Law Firm Video Envy Is A Joyous Thing

I was sent a tweet today from @colmmu on Twitter with a link to a law firm video promoting mediation.  Many readers will know that this was going to press all my buttons for a couple of reasons.

  1. I work in collaborative law which is itself a form of alternative dispute resolution.
  2. I have an interest in law firm video having produced several with no budget at all over at MogersTV
  3. I am a big believer in law firms and lawyers using social media to develop brands and ideas.

I can be pretty scathing about other law firm videos.  YouTube does not need another talking head reading a script off the laptop screen.

When I got the link this morning I gave it a look and was just amazed.  Here, see for yourself…

There is so much to like about this.

I respect the company for having the conviction to invest a reasonable sum into creating this initiative.

Having got the budget, I love the work done by Lambda films.  There is some very punchy editing.  The break at 1 minute 38 is inspired.  I am horribly envious of the photo-frame effect they have got, and the gag with the mediator in the closet, drinking a nice cup of tea is well done as well.

I also appreciated the Making Of… videos that you can also watch – a good way of maximising value for money.

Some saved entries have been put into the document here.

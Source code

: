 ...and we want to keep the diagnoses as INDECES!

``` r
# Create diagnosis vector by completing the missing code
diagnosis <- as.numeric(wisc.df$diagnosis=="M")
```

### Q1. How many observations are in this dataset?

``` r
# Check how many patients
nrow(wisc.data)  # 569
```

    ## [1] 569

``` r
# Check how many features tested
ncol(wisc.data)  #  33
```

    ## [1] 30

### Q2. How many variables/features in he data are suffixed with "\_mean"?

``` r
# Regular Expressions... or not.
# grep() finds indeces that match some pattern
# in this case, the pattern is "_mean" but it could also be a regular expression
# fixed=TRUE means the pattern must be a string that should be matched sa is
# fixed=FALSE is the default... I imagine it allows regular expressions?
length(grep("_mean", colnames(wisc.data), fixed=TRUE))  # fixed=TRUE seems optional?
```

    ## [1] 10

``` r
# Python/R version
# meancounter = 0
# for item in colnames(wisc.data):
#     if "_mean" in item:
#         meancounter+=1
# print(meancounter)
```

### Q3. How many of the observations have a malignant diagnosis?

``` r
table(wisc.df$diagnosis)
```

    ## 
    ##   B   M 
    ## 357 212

This is quite simply a brilliant law firm video and it deserves every success… I’ve got to get me one of those budgets.

If you are interested in hearing more then Mark Finch, the guitarist and star mediator will be joining me and my fellow podcast host Stephen Anderson on Monday 13th December for episode #6 of the Collaborative Law and ADR podcast, now available on iTunes, just search collaborative law.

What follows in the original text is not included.